Paradigm Partner’s pre-tax profits have near-doubled compared to last year’s figures, largely due to offloading its network late in 2012.
According to the firm’s annual results for the 12 months to April 2014, the IFA group posted a pre-tax profit of £1.5m in April 2013, increasing to £2.9m a year later.
The accounts said this a result of the sale of its network Paradigm Financial Advisers to Caerus Capital Group late in 2012.
At the time Paradigm said the decision reflected a desire by senior management to concentrate on supporting the group’s “successful and profitable” directly authorised proposition Paradigm Partners, as well as its other growing interests.
These include Paradigm Pensions, Paradigm Mortgages, recently-launched corporate wrap platform Amber, and Tatton, the group’s new investment management business.

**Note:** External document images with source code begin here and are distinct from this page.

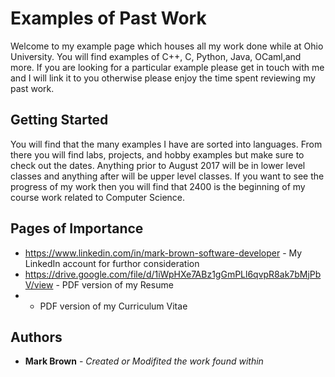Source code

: # Examples of Past Work

Welcome to my  example page which houses all my work done while at Ohio University. You will find examples of C++, C, Python, Java, OCaml,and more. If you are looking for a particular example please get in touch with me and I will link it to you otherwise please enjoy the time spent reviewing my past work.

## Getting Started

You will find that the many examples I have are sorted into languages. From there you will find labs, projects, and hobby examples but make sure to check out the dates. Anything prior to August 2017 will be in lower level classes and anything after will be upper level classes. If you want to see the progress of my work then you will find that 2400 is the beginning of my course work related to Computer Science.

## Pages of Importance

* https://www.linkedin.com/in/mark-brown-software-developer - My LinkedIn account for furthor consideration
* https://drive.google.com/file/d/1iWpHXe7ABz1gGmPLl6qvpR8ak7bMjPbV/view - PDF version of my Resume
*  - PDF version of my Curriculum Vitae

## Authors

* **Mark Brown** - *Created or Modifited the work found within*
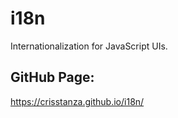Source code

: # i18n
Internationalization for JavaScript UIs.

## GitHub Page:
https://crisstanza.github.io/i18n/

Furthermore, its losses have improved, posting a loss of £223,097 at the end of April last year, compared to £1.2m for the 12 months to the end of April 2013.
A £130,000 provision set aside as liabilities for an ongoing case file investigation in 2013 was also written off.
The firm said in its account statement: “The members are confident that the financial performance of the business will continue to improve further following the disposal of PFA during the year, the continued strong performance within the LLP during the current year and the recurring nature of much of the group’s revenue.”